- [PROBLEM] Omit all pictures, then print the entries exactly.

(Beginning of DATASET)

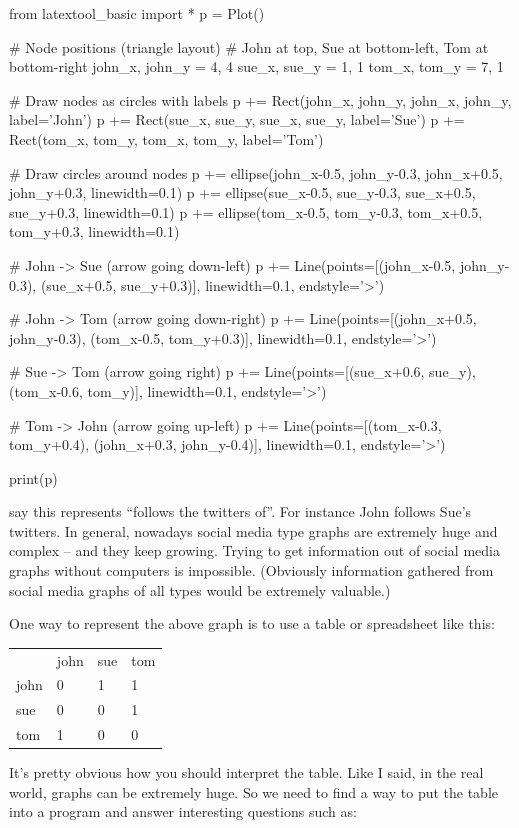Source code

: \begin{python}
from latextool_basic import *
p = Plot()

# Node positions (triangle layout)
# John at top, Sue at bottom-left, Tom at bottom-right
john_x, john_y = 4, 4
sue_x, sue_y = 1, 1
tom_x, tom_y = 7, 1

# Draw nodes as circles with labels
p += Rect(john_x, john_y, john_x, john_y, label='John')
p += Rect(sue_x, sue_y, sue_x, sue_y, label='Sue')
p += Rect(tom_x, tom_y, tom_x, tom_y, label='Tom')

# Draw circles around nodes
p += ellipse(john_x-0.5, john_y-0.3, john_x+0.5, john_y+0.3, linewidth=0.1)
p += ellipse(sue_x-0.5, sue_y-0.3, sue_x+0.5, sue_y+0.3, linewidth=0.1)
p += ellipse(tom_x-0.5, tom_y-0.3, tom_x+0.5, tom_y+0.3, linewidth=0.1)

# John -> Sue (arrow going down-left)
p += Line(points=[(john_x-0.5, john_y-0.3), (sue_x+0.5, sue_y+0.3)], linewidth=0.1, endstyle='>')

# John -> Tom (arrow going down-right)
p += Line(points=[(john_x+0.5, john_y-0.3), (tom_x-0.5, tom_y+0.3)], linewidth=0.1, endstyle='>')

# Sue -> Tom (arrow going right)
p += Line(points=[(sue_x+0.6, sue_y), (tom_x-0.6, tom_y)], linewidth=0.1, endstyle='>')

# Tom -> John (arrow going up-left)
p += Line(points=[(tom_x-0.3, tom_y+0.4), (john_x+0.3, john_y-0.4)], linewidth=0.1, endstyle='>')

print(p)
\end{python}

say this represents ``follows the twitters of''. For instance John
follows Sue's twitters. In general, nowadays social media type graphs
are extremely huge and complex -- and they keep growing. Trying to get
information out of social media graphs without computers is impossible.
(Obviously information gathered from social media graphs of all types
would be extremely valuable.)

One way to represent the above graph is to use a table or spreadsheet
like this:

\begin{tabular}{llll}
& john & sue & tom \\
john & 0 & 1 & 1 \\
sue & 0 & 0 & 1 \\
tom & 1 & 0 & 0 \\
\end{tabular}

It's pretty obvious how you should interpret the table. Like I said, in
the real world, graphs can be extremely huge. So we need to find a way
to put the table into a program and answer interesting questions such
as:

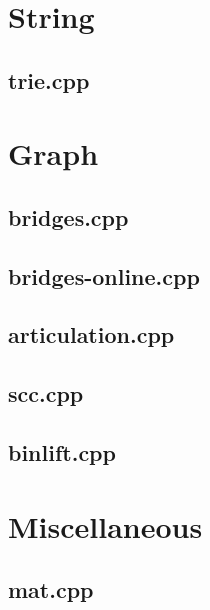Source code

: \documentclass[a4paper, twocolumn]{article}
\begin{document}
\section{String}
\subsection{trie.cpp}



\section{Graph}
\subsection{bridges.cpp}

\subsection{bridges-online.cpp}

\subsection{articulation.cpp}

\subsection{scc.cpp}

\subsection{binlift.cpp}



\section{Miscellaneous}
\subsection{mat.cpp}

\end{document}
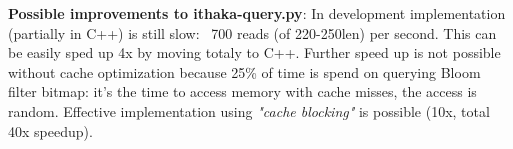 \documentclass[portrait,final,a0paper,fontscale=0.277]{baposter}
\begin{document}
\begin{poster}
{\begin{minipage}{0.46\textwidth}
%
%
{\bf Possible improvements to ithaka-query.py}:
In development implementation (partially in C++) is still slow: ~700 reads (of 220-250len) per second. This can be easily sped up 4x by moving totaly to C++.
Further speed up is not possible without cache optimization because 25\% of time is spend on querying Bloom filter bitmap: it's the time to access memory with cache misses, the access is random. Effective implementation using {\em "cache blocking"} is possible (10x, total 40x speedup).
% 
% 



\end{minipage}}
\end{poster}
\end{document}
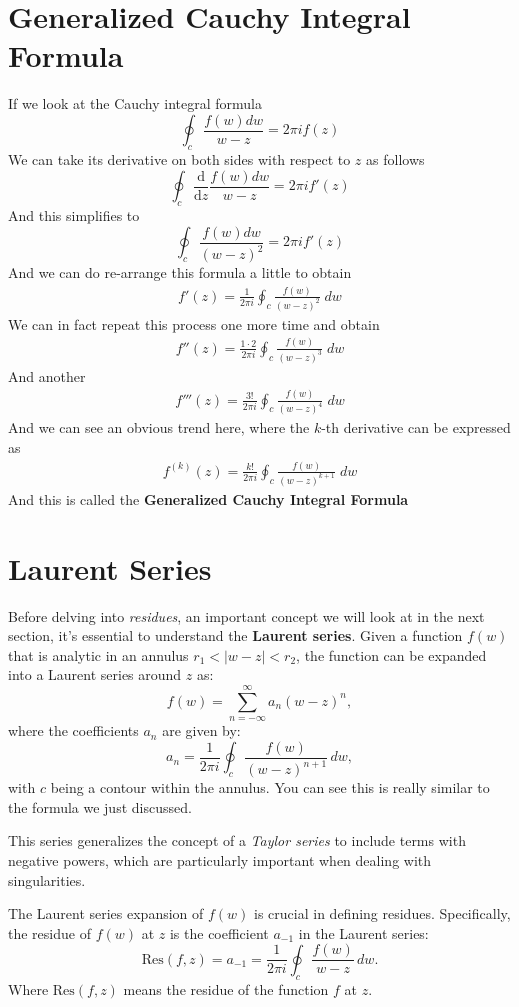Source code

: \documentclass[12pt]{book}
\newcommand{\dydx}[2]{\frac{\text{d} #1}{\text{d} #2}}
\begin{document}
\section{Generalized Cauchy Integral Formula}
If we look at the Cauchy integral formula
\[
\oint_c \frac{f(w)dw}{w-z} = 2\pi i f(z)
\]
We can take its derivative on both sides with respect to $z$ as follows
\[
\oint_c \dydx{}{z} \frac{f(w)dw}{w-z} = 2\pi i f'(z)
\]
And this simplifies to
\[
\oint_c \frac{f(w)dw}{(w-z)^2} = 2 \pi i f'(z)
\]
And we can do re-arrange this formula a little to obtain
\begin{align}
    f'(z) = \frac{1}{2\pi i }\oint_c \frac{f(w)}{(w-z)^2}\;dw
\end{align}
We can in fact repeat this process one more time and obtain
\begin{align}
    f''(z) = \frac{1\cdot 2}{2\pi i}\oint_c \frac{f(w)}{(w-z)^3}\;dw
\end{align}
And another
\begin{align}
    f'''(z) = \frac{3!}{2\pi i} \oint_c \frac{f(w)}{(w-z)^4}\;dw
\end{align}
And we can see an obvious trend here, where the $k$-th derivative can be expressed as
\begin{align}
    f^{(k)}(z) = \frac{k!}{2\pi i}\oint_c \frac{f(w)}{(w-z)^{k+1}}\;dw
\end{align}
And this is called the \textbf{Generalized Cauchy Integral Formula}

\section{Laurent Series}

Before delving into \textit{residues}, an important concept we will look at in the next section, it's essential to understand the \textbf{Laurent series}. Given a function \(f(w)\) that is analytic in an annulus \(r_1 < |w - z| < r_2\), the function can be expanded into a Laurent series around \(z\) as:
\[
f(w) = \sum_{n=-\infty}^{\infty} a_n (w - z)^n,
\]
where the coefficients \(a_n\) are given by:
\[
a_n = \frac{1}{2\pi i} \oint_{c} \frac{f(w)}{(w - z)^{n+1}}\, dw,
\]
with \(c\) being a contour within the annulus. You can see this is really similar to the formula we just discussed.

This series generalizes the concept of a \textit{Taylor series} to include terms with negative powers, which are particularly important when dealing with singularities.


The Laurent series expansion of \(f(w)\) is crucial in defining residues. Specifically, the residue of \(f(w)\) at \(z\) is the coefficient \(a_{-1}\) in the Laurent series:
\[
\text{Res}(f, z) = a_{-1} = \frac{1}{2\pi i} \oint_{c} \frac{f(w)}{w - z} \, dw.
\]
Where $\text{Res}(f,z)$ means the residue of the function $f$ at $z$. 
\end{document}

(End of DATASET)

- [ANSWER FOR THE TASK]
Source code

: \begin{python}
from latextool_basic import *
p = Plot()

# Node positions (triangle layout)
# John at top, Sue at bottom-left, Tom at bottom-right
john_x, john_y = 4, 4
sue_x, sue_y = 1, 1
tom_x, tom_y = 7, 1

# Draw nodes as circles with labels
p += Rect(john_x, john_y, john_x, john_y, label='John')
p += Rect(sue_x, sue_y, sue_x, sue_y, label='Sue')
p += Rect(tom_x, tom_y, tom_x, tom_y, label='Tom')

# Draw circles around nodes
p += ellipse(john_x-0.5, john_y-0.3, john_x+0.5, john_y+0.3, linewidth=0.1)
p += ellipse(sue_x-0.5, sue_y-0.3, sue_x+0.5, sue_y+0.3, linewidth=0.1)
p += ellipse(tom_x-0.5, tom_y-0.3, tom_x+0.5, tom_y+0.3, linewidth=0.1)

# John -> Sue (arrow going down-left)
p += Line(points=[(john_x-0.5, john_y-0.3), (sue_x+0.5, sue_y+0.3)], linewidth=0.1, endstyle='>')

# John -> Tom (arrow going down-right)
p += Line(points=[(john_x+0.5, john_y-0.3), (tom_x-0.5, tom_y+0.3)], linewidth=0.1, endstyle='>')

# Sue -> Tom (arrow going right)
p += Line(points=[(sue_x+0.6, sue_y), (tom_x-0.6, tom_y)], linewidth=0.1, endstyle='>')

# Tom -> John (arrow going up-left)
p += Line(points=[(tom_x-0.3, tom_y+0.4), (john_x+0.3, john_y-0.4)], linewidth=0.1, endstyle='>')

print(p)
\end{python}

say this represents ``follows the twitters of''. For instance John
follows Sue's twitters. In general, nowadays social media type graphs
are extremely huge and complex -- and they keep growing. Trying to get
information out of social media graphs without computers is impossible.
(Obviously information gathered from social media graphs of all types
would be extremely valuable.)

One way to represent the above graph is to use a table or spreadsheet
like this:

\begin{tabular}{llll}
& john & sue & tom \\
john & 0 & 1 & 1 \\
sue & 0 & 0 & 1 \\
tom & 1 & 0 & 0 \\
\end{tabular}

It's pretty obvious how you should interpret the table. Like I said, in
the real world, graphs can be extremely huge. So we need to find a way
to put the table into a program and answer interesting questions such
as:

Source code

: \documentclass[a4paper, twocolumn]{article}
\begin{document}
\section{String}
\subsection{trie.cpp}



\section{Graph}
\subsection{bridges.cpp}

\subsection{bridges-online.cpp}

\subsection{articulation.cpp}

\subsection{scc.cpp}

\subsection{binlift.cpp}



\section{Miscellaneous}
\subsection{mat.cpp}

\end{document}
 \documentclass[portrait,final,a0paper,fontscale=0.277]{baposter}
\begin{document}
\begin{poster}
{\begin{minipage}{0.46\textwidth}
%
%
{\bf Possible improvements to ithaka-query.py}:
In development implementation (partially in C++) is still slow: ~700 reads (of 220-250len) per second. This can be easily sped up 4x by moving totaly to C++.
Further speed up is not possible without cache optimization because 25\% of time is spend on querying Bloom filter bitmap: it's the time to access memory with cache misses, the access is random. Effective implementation using {\em "cache blocking"} is possible (10x, total 40x speedup).
% 
% 



\end{minipage}}
\end{poster}
\end{document}
Source code

: \documentclass[12pt]{book}
\newcommand{\dydx}[2]{\frac{\text{d} #1}{\text{d} #2}}
\begin{document}
\section{Generalized Cauchy Integral Formula}
If we look at the Cauchy integral formula
\[
\oint_c \frac{f(w)dw}{w-z} = 2\pi i f(z)
\]
We can take its derivative on both sides with respect to $z$ as follows
\[
\oint_c \dydx{}{z} \frac{f(w)dw}{w-z} = 2\pi i f'(z)
\]
And this simplifies to
\[
\oint_c \frac{f(w)dw}{(w-z)^2} = 2 \pi i f'(z)
\]
And we can do re-arrange this formula a little to obtain
\begin{align}
    f'(z) = \frac{1}{2\pi i }\oint_c \frac{f(w)}{(w-z)^2}\;dw
\end{align}
We can in fact repeat this process one more time and obtain
\begin{align}
    f''(z) = \frac{1\cdot 2}{2\pi i}\oint_c \frac{f(w)}{(w-z)^3}\;dw
\end{align}
And another
\begin{align}
    f'''(z) = \frac{3!}{2\pi i} \oint_c \frac{f(w)}{(w-z)^4}\;dw
\end{align}
And we can see an obvious trend here, where the $k$-th derivative can be expressed as
\begin{align}
    f^{(k)}(z) = \frac{k!}{2\pi i}\oint_c \frac{f(w)}{(w-z)^{k+1}}\;dw
\end{align}
And this is called the \textbf{Generalized Cauchy Integral Formula}

\section{Laurent Series}

Before delving into \textit{residues}, an important concept we will look at in the next section, it's essential to understand the \textbf{Laurent series}. Given a function \(f(w)\) that is analytic in an annulus \(r_1 < |w - z| < r_2\), the function can be expanded into a Laurent series around \(z\) as:
\[
f(w) = \sum_{n=-\infty}^{\infty} a_n (w - z)^n,
\]
where the coefficients \(a_n\) are given by:
\[
a_n = \frac{1}{2\pi i} \oint_{c} \frac{f(w)}{(w - z)^{n+1}}\, dw,
\]
with \(c\) being a contour within the annulus. You can see this is really similar to the formula we just discussed.

This series generalizes the concept of a \textit{Taylor series} to include terms with negative powers, which are particularly important when dealing with singularities.


The Laurent series expansion of \(f(w)\) is crucial in defining residues. Specifically, the residue of \(f(w)\) at \(z\) is the coefficient \(a_{-1}\) in the Laurent series:
\[
\text{Res}(f, z) = a_{-1} = \frac{1}{2\pi i} \oint_{c} \frac{f(w)}{w - z} \, dw.
\]
Where $\text{Res}(f,z)$ means the residue of the function $f$ at $z$. 
\end{document}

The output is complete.